Hello @YodaEmbedding,

I was reading your answer in this previously posted issue:

For a single fixed encoding distribution $p$, the average rate cost for encoding a single symbol that is drawn from the same distribution $p$ is:

$$R = \sum_t - p(t) \, \log p(t)$$

But this is not what we're doing. What we're actually interested in is the cross-entropy. That is the average rate cost for encoding a single symbol drawn from the true distribution $\hat{p}$:

$$R = \sum_t - \hat{p}(t) \, \log p(t)$$

To be consistent with our notation above, we should also sprinkle in some $i$ s:

$$R_i = \sum_t - \hat{p}_i(t) \, \log p_i(t)$$

In our case, we know exactly what $\hat{p}$ is...

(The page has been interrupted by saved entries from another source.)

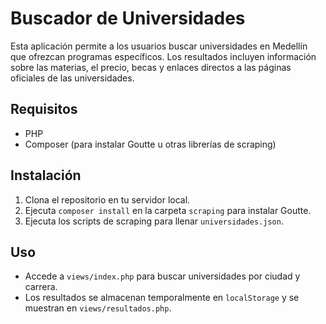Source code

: # Buscador de Universidades

Esta aplicación permite a los usuarios buscar universidades en Medellín que ofrezcan programas específicos. Los resultados incluyen información sobre las materias, el precio, becas y enlaces directos a las páginas oficiales de las universidades.

## Requisitos
- PHP
- Composer (para instalar Goutte u otras librerías de scraping)

## Instalación
1. Clona el repositorio en tu servidor local.
2. Ejecuta `composer install` en la carpeta `scraping` para instalar Goutte.
3. Ejecuta los scripts de scraping para llenar `universidades.json`.

## Uso
- Accede a `views/index.php` para buscar universidades por ciudad y carrera.
- Los resultados se almacenan temporalmente en `localStorage` y se muestran en `views/resultados.php`.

$$\hat{p}_i(t) = \delta[t - \hat{y}_i] =\begin{cases}1 & \text{if } t = \hat{y}_i \\ 0 & \text{otherwise}\end{cases}$$

If we plug this into the earlier equation, the rate cost for encoding the $i$-th element becomes:

$$R_i = -\log p_i(\hat{y}_i)$$

Originally posted by @YodaEmbedding in #314

I’m trying to better understand the reasoning behind this formulation, and I have two main questions:

  1. Why is the true distribution $\hat{p}_i$ considered different from the encoding distribution $p_i$?
    What does it mean to refer to a “true” distribution in this context?

  2. Why is $\hat{p}_i$ modeled as a delta function?
    This seems to imply that there is no uncertainty at all — only one possible symbol $\hat{y}_i$ with probability 1. If that’s the case, what motivates using a probabilistic framework at all?

Thanks in advance for any clarification!